In this drawing the thick rotor part 11 is symmetrically facing the pair “shifted” transmitter plate 6 to “positive” receiver plate 9, this capacitor pair has larger capacitance compared to the opposite pair “shifted” transmitter plate 8 to “positive” receiver plate 10, the capacitances of the two other pairs are equal and the sum of them after the differential amplifier is zero. The waveform illustration of FIG. 3b, contains the two incoming excitation signals 201 202, the positive input signal 20 to the differential amplifier 251 that have a high positive peak 22, and the negative input signal 21 to the differential amplifier that have a lower positive peak 23, the output signal 24 of the differential amplifier has a positive peak 25.
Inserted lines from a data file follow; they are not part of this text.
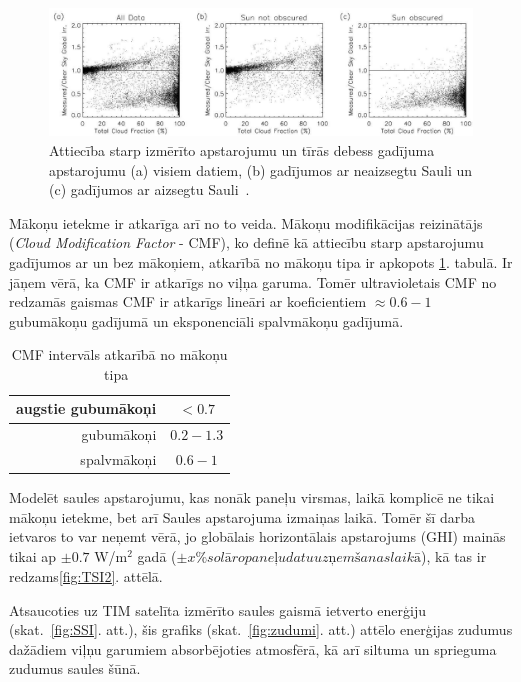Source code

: \begin{figure}[h]
	\centering
	\includegraphics[width=\linewidth]{figures/misc/makoni_ietekme.jpg}
	\caption{Attiecība starp izmērīto apstarojumu un tīrās debess gadījuma apstarojumu (a) visiem datiem, (b) gadījumos ar neaizsegtu Sauli un (c) gadījumos ar aizsegtu Sauli~\cite{CloudCoverageImpactOnIrradiance}.}
	\label{fig:makoni_ietekme}
\end{figure}

Mākoņu ietekme ir atkarīga arī no to veida. Mākoņu modifikācijas reizinātājs (\textit{Cloud Modification Factor} - CMF), ko definē kā attiecību starp apstarojumu gadījumos ar un bez mākoņiem, atkarībā no mākoņu tipa ir apkopots \ref{tab:CMF}. tabulā. Ir jāņem vērā, ka CMF ir atkarīgs no viļņa garuma. Tomēr ultravioletais CMF no redzamās gaismas CMF ir atkarīgs lineāri ar koeficientiem $\approx0.6-1$ gubumākoņu gadījumā un eksponenciāli spalvmākoņu gadījumā.
\begin{table}[h]
	\caption{CMF intervāls atkarībā no mākoņu tipa~\cite{effectCloudsOnSurface}}
	\begin{center}
		\begin{tabular}{| r | c |}
			\hline
			augstie gubumākoņi & $<0.7$     \\ \hline
			gubumākoņi         & $0.2-1.3$ \\ \hline
			spalvmākoņi        & $0.6-1$    \\ \hline
		\end{tabular}
	\end{center}
	\label{tab:CMF}
\end{table}

Modelēt saules apstarojumu, kas nonāk paneļu virsmas, laikā komplicē ne tikai mākoņu ietekme, bet arī Saules apstarojuma izmaiņas laikā. Tomēr šī darba ietvaros to var neņemt vērā, jo globālais horizontālais apstarojums (GHI) mainās tikai ap $\pm 0.7$ W/m$^2$ gadā ($\pm x \% solāro paneļu datu uzņemšanas laikā$), kā tas ir redzams\ref{fig:TSI2}. attēlā.

Atsaucoties uz TIM satelīta izmērīto saules gaismā ietverto enerģiju (skat.~\ref{fig:SSI}. att.), šis grafiks (skat.~\ref{fig:zudumi}. att.) attēlo enerģijas zudumus dažādiem viļņu garumiem absorbējoties atmosfērā, kā arī siltuma un sprieguma zudumus saules šūnā.

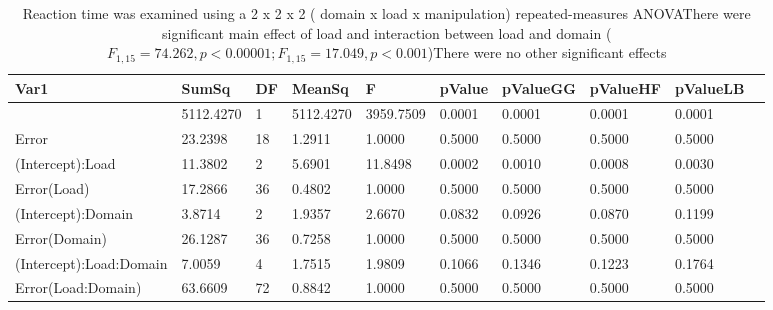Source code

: \begin{table}[!hbt]
\centering
\begin{tabular}[0.2em]{@{}llllllllll@{}}\toprule
Var1 & SumSq & DF & MeanSq & F & pValue & pValueGG & pValueHF & pValueLB\\\toprule[0.2em]
(Intercept) & 5112.4270 & 1 & 5112.4270 & 3959.7509 & 0.0001 & 0.0001 & 0.0001 & 0.0001 \\\midrule
Error & 23.2398 & 18 & 1.2911 & 1.0000 & 0.5000 & 0.5000 & 0.5000 & 0.5000 \\\midrule
(Intercept):Load & 11.3802 & 2 & 5.6901 & 11.8498 & 0.0002 & 0.0010 & 0.0008 & 0.0030 \\\midrule
Error(Load) & 17.2866 & 36 & 0.4802 & 1.0000 & 0.5000 & 0.5000 & 0.5000 & 0.5000 \\\midrule
(Intercept):Domain & 3.8714 & 2 & 1.9357 & 2.6670 & 0.0832 & 0.0926 & 0.0870 & 0.1199 \\\midrule
Error(Domain) & 26.1287 & 36 & 0.7258 & 1.0000 & 0.5000 & 0.5000 & 0.5000 & 0.5000 \\\midrule
(Intercept):Load:Domain & 7.0059 & 4 & 1.7515 & 1.9809 & 0.1066 & 0.1346 & 0.1223 & 0.1764 \\\midrule
Error(Load:Domain) & 63.6609 & 72 & 0.8842 & 1.0000 & 0.5000 & 0.5000 & 0.5000 & 0.5000 \\\bottomrule[0.2em]
\end{tabular}
\caption{Reaction time was examined using a 2 x 2 x 2 ( domain x load x manipulation) repeated-measures ANOVAThere were significant main effect of load and interaction between load and domain ($F_{1,15}=74.262, p<0.00001;F_{1,15}=17.049, p<0.001$)There were no other significant effects\label{tabel:behStudy1Acc}}
\end{table}
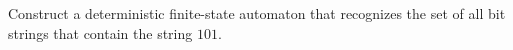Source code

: \documentclass[../main.tex]{subfiles}
\begin{document}
Construct a deterministic finite-state automaton that recognizes the set of all bit strings that contain the string $101$.

\solution
\end{document}
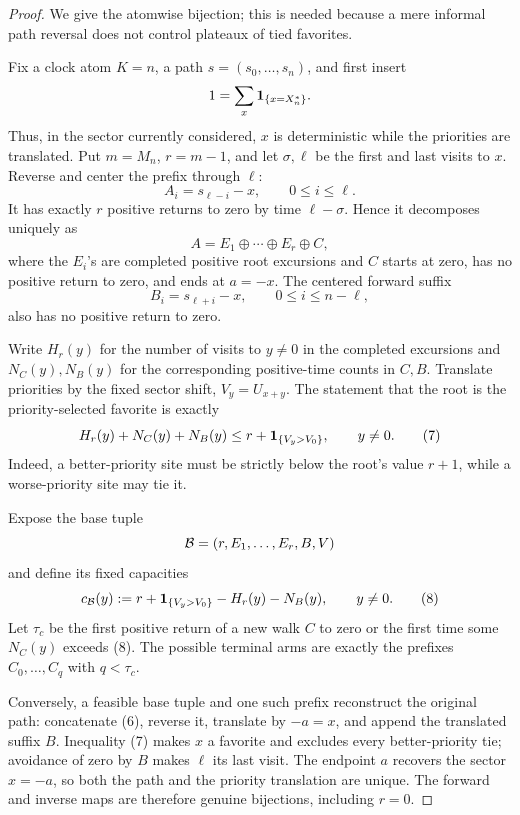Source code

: \begin{proof}
We give the atomwise bijection; this is needed because a mere informal path
reversal does not control plateaux of tied favorites.

Fix a clock atom \(K=n\), a path
\(s=(s_0,\ldots,s_n)\), and first insert
\[
       1=\sum_x{\bf1}_{\{x=X_n^*\}}.
\]
Thus, in the sector currently considered, \(x\) is deterministic while the
priorities are translated.  Put \(m=M_n\), \(r=m-1\), and let
\(\sigma,\ell\) be the first and last visits to \(x\).  Reverse and center
the prefix through \(\ell\):
\[
       A_i=s_{\ell-i}-x,\qquad 0\le i\le\ell.
\]
It has exactly \(r\) positive returns to zero by time
\(\ell-\sigma\).  Hence it decomposes uniquely as
\begin{equation}
A=E_1\oplus\cdots\oplus E_r\oplus C,                    \tag{6}
\end{equation}
where the \(E_i\)'s are completed positive root excursions and \(C\)
starts at zero, has no positive return to zero, and ends at
\(a=-x\).  The centered forward suffix
\[
       B_i=s_{\ell+i}-x,\qquad 0\le i\le n-\ell,
\]
also has no positive return to zero.

Write \(H_r(y)\) for the number of visits to \(y\ne0\) in the completed
excursions and \(N_C(y),N_B(y)\) for the corresponding positive-time
counts in \(C,B\).  Translate priorities by the fixed sector shift,
\(V_y=U_{x+y}\).  The statement that the root is the priority-selected
favorite is exactly
\begin{equation}
H_r(y)+N_C(y)+N_B(y)
       \le r+{\bf1}_{\{V_y>V_0\}},\qquad y\ne0.                 \tag{7}
\end{equation}
Indeed, a better-priority site must be strictly below the root's value
\(r+1\), while a worse-priority site may tie it.

Expose the base tuple
\[
       {\cal B}=(r,E_1,\ldots,E_r,B,V)
\]
and define its fixed capacities
\begin{equation}
c_{\cal B}(y):=
       r+{\bf1}_{\{V_y>V_0\}}-H_r(y)-N_B(y),\qquad y\ne0.       \tag{8}
\end{equation}
Let \(\tau_c\) be the first positive return of a new walk \(C\) to zero or
the first time some \(N_C(y)\) exceeds (8).  The possible terminal arms
are exactly the prefixes \(C_0,\ldots,C_q\) with \(q<\tau_c\).

Conversely, a feasible base tuple and one such prefix reconstruct the
original path: concatenate (6), reverse it, translate by
\(-a=x\), and append the translated suffix \(B\).  Inequality (7) makes
\(x\) a favorite and excludes every better-priority tie; avoidance of zero
by \(B\) makes \(\ell\) its last visit.  The endpoint \(a\) recovers the
sector \(x=-a\), so both the path and the priority translation are unique.
The forward and inverse maps are therefore genuine bijections, including
\(r=0\).


\end{proof}
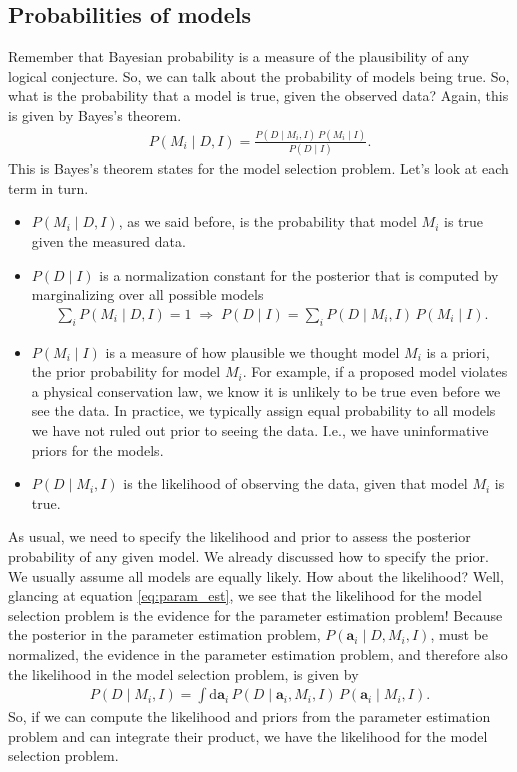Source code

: \subsection{Probabilities of models}
Remember that Bayesian probability is a measure of the plausibility of
any logical conjecture.  So, we can talk about the probability of
models being true.  So, what is the probability that a model is true,
given the observed data?  Again, this is given by Bayes's theorem.
\begin{align}
P(M_i\mid D, I) = \frac{P(D\mid M_i, I)\,P(M_i\mid I)}{P(D\mid I)}.
\label{eq:model_selection_bayes}
\end{align}
This is Bayes's theorem states for the model selection problem.  Let's
look at each term in turn.
\begin{itemize}
\item $P(M_i\mid D, I)$, as we said before, is the probability that
  model $M_i$ is true given the measured data.
\item $P(D\mid I)$ is a normalization constant for the posterior that
  is computed by marginalizing over all possible models
  \begin{align}
    \sum_i P(M_i\mid D, I) = 1\;\Rightarrow\;
    P(D\mid I) = \sum_i P(D\mid M_i, I)\,P(M_i\mid I).
  \end{align}
\item $P(M_i \mid I)$ is a measure of how plausible we thought model $M_i$ is a priori,
  the prior probability for model $M_i$.  For example, if a proposed
  model violates a physical conservation law, we know it is unlikely
  to be true even before we see the data.  In practice, we typically assign
  equal probability to all models we have not ruled out prior to seeing
  the data.  I.e., we have uninformative priors for the models.
\item $P(D\mid M_i, I)$ is the likelihood of observing the data, given
  that model $M_i$ is true.
\end{itemize}

As usual, we need to specify the likelihood and prior to assess the
posterior probability of any given model.  We already discussed how to
specify the prior.  We usually assume all models are equally likely.
How about the likelihood?  Well, glancing at equation
\eqref{eq:param_est}, we see that the likelihood for the model
selection problem is the evidence for the parameter estimation
problem!  Because the posterior in the parameter estimation problem,
$P(\mathbf{a}_i\mid D, M_i, I)$, must be normalized, the evidence in
the parameter estimation problem, and therefore also the likelihood in the
model selection problem, is given by
\begin{align}
P(D\mid M_i, I) = \int \mathrm{d}\mathbf{a}_i\,P(D\mid \mathbf{a}_i, M_i, I)\,
P(\mathbf{a}_i\mid M_i, I).
\label{eq:bayes_factor_integral}
\end{align}
So, if we can compute the likelihood and priors from the parameter
estimation problem and can integrate their product, we have the
likelihood for the model selection problem.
FIG. 4a illustrates the same encoder, in the mechanical position where the thick rotor part 11 is symmetrically facing the pair “shifted” transmitter plate 8 to “negative” receiver plate 10, this capacitor pair has larger capacitance compared to the opposite pair “shifted” transmitter plate 6 to “negative” receiver plate 9. As in FIG. 3a, the capacitances of the two other pairs are equal and the sum of them after the differential amplifier is zero. Shown in the waveform illustration of FIG. 4b, are the two incoming excitation signals 201 202, same as in FIG. 3b, the differential amplifier positive input signal 20 which has a low positive peak 23, and the differential amplifier negative input signal 21 which has a high positive peak 22. The output signal of the differential amplifier 24 has a negative peak 26.
FIG. 4c illustrates a side view of the encoder from FIG. 2, using sine shaped rotor 4, with the same encoder transmitter 1 and receiver 3 patterns as in FIG. 4a.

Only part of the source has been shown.